Le Curé d'Ars sembla ne s'apercevoir de rien et continua à s'entretenir avec la dame mystérieuse ; mais le dialogue n'était pas entendu par le témoin. Celui-ci croit que l'entretien dura une demi-heure.

Pendant qu'il était au prie-Dieu, Bourdin sentit comme un poids immense se soulever de sa poitrine et éprouva aussitôt un bien-être indéfinissable, comme une impression sensible de la grâce en son cœur. Puis le Curé d'Ars se retrouva seul, sans que la porte se fût rouverte pour laisser sortir la grande dame. Il se tourna vers le pénitent et le prit par le bras : « Allez, mon ami, allez en paix, lui dit-il, vous êtes sûrement en grâce avec Dieu. »

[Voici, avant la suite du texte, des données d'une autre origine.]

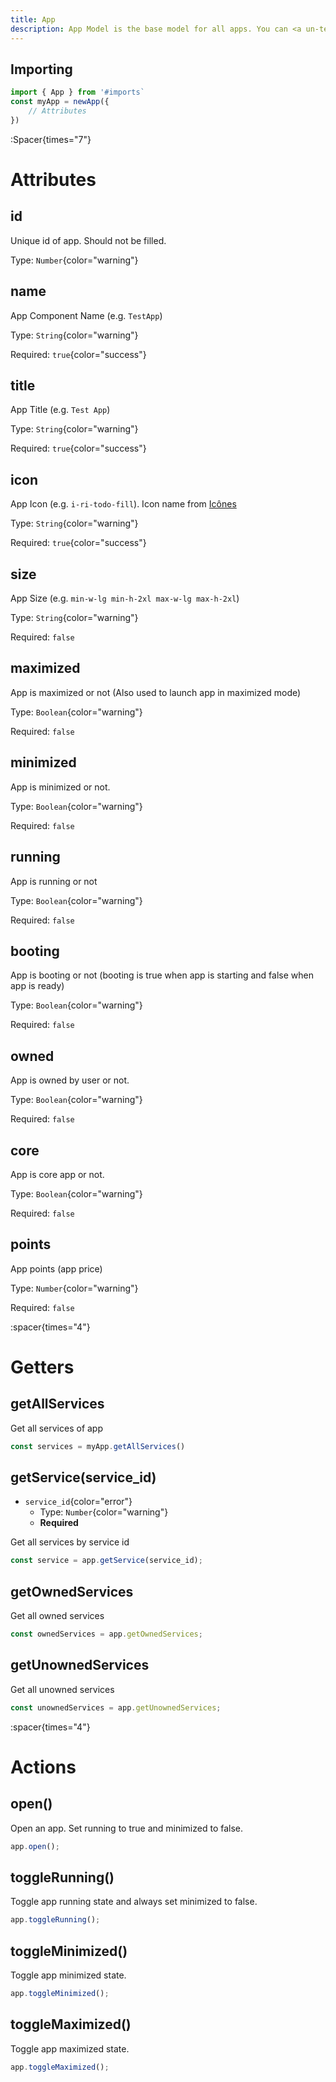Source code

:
 ```yaml
---
title: App
description: App Model is the base model for all apps. You can <a un-text="white" href="https://github.com/EnabApp/core/blob/master/src/runtime/classes/App.ts">click here</a> visit github repository for more information.
---
```



## Importing
```ts
import { App } from '#imports`
const myApp = newApp({
    // Attributes
})
```

:Spacer{times="7"}


# Attributes
## id
Unique id of app. Should not be filled.

Type: `Number`{color="warning"}


## name
App Component Name (e.g. `TestApp`)

Type: `String`{color="warning"}

Required: `true`{color="success"}


## title
App Title (e.g. `Test App`)

Type: `String`{color="warning"}

Required: `true`{color="success"}


## icon

App Icon (e.g. `i-ri-todo-fill`). Icon name from [Icônes](https://icones.js.org)

Type: `String`{color="warning"}

Required: `true`{color="success"}


## size
App Size (e.g. `min-w-lg min-h-2xl max-w-lg max-h-2xl`)

Type: `String`{color="warning"}

Required: `false`

## maximized
App is maximized or not (Also used to launch app in maximized mode)

Type: `Boolean`{color="warning"}

Required: `false`


## minimized
App is minimized or not.

Type: `Boolean`{color="warning"}

Required: `false`


## running
App is running or not

Type: `Boolean`{color="warning"}

Required: `false`


## booting
App is booting or not (booting is true when app is starting and false when app is ready)

Type: `Boolean`{color="warning"}

Required: `false`


## owned
App is owned by user or not.

Type: `Boolean`{color="warning"}

Required: `false`


## core
App is core app or not.

Type: `Boolean`{color="warning"}

Required: `false`

## points
App points (app price)

Type: `Number`{color="warning"}

Required: `false`



:spacer{times="4"}



# Getters


## getAllServices
Get all services of app
```ts
const services = myApp.getAllServices()
```

## getService(service_id)
- `service_id`{color="error"}
    - Type: `Number`{color="warning"}
    - **Required**

Get all services by service id
```ts
const service = app.getService(service_id);
```

## getOwnedServices
Get all owned services
```ts
const ownedServices = app.getOwnedServices;
```

## getUnownedServices
Get all unowned services
```ts
const unownedServices = app.getUnownedServices;
```



:spacer{times="4"}



# Actions

## open()
Open an app. Set running to true and minimized to false.
```ts
app.open();
```

## toggleRunning()
Toggle app running state and always set minimized to false.
```ts
app.toggleRunning();
```

## toggleMinimized()
Toggle app minimized state.
```ts
app.toggleMinimized();
```

## toggleMaximized()
Toggle app maximized state.
```ts
app.toggleMaximized();
```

Pour témoigner sa joie et sa reconnaissance, ce brave homme tira une pièce de vingt francs (c'était presque tout ce qui lui restait) et la donna au vénérable Curé, qui l'accepta en disant : « Mes pauvres en ont toujours besoin ».

 

L'année suivante, Bourdin renouvela son pèlerinage, se confessa encore huit jours consécutifs, et ne vit rien d'extraordinaire, cette fois, chez M. Vianney. Mais, comme l'année précédente, il communia avec de grandes consolations sensibles. Il était désormais affermi dans les pratiques de la vie chrétienne.

 

 

(1) Villebois et Ambutrix sont deux communes du département de l'Ain

(2) Le Curé d'Ars savait mesurer ses coups. Il frappait très fort quand cela était nécessaire pour ébranler une conscience. C'est le cas ici. Après cette parole effrayante : Vous êtes damné, il sous-entendait : si vous persévérez dans ce vice, cette passion coupable... si vous ne revenez pas aux pratiques religieuses, etc.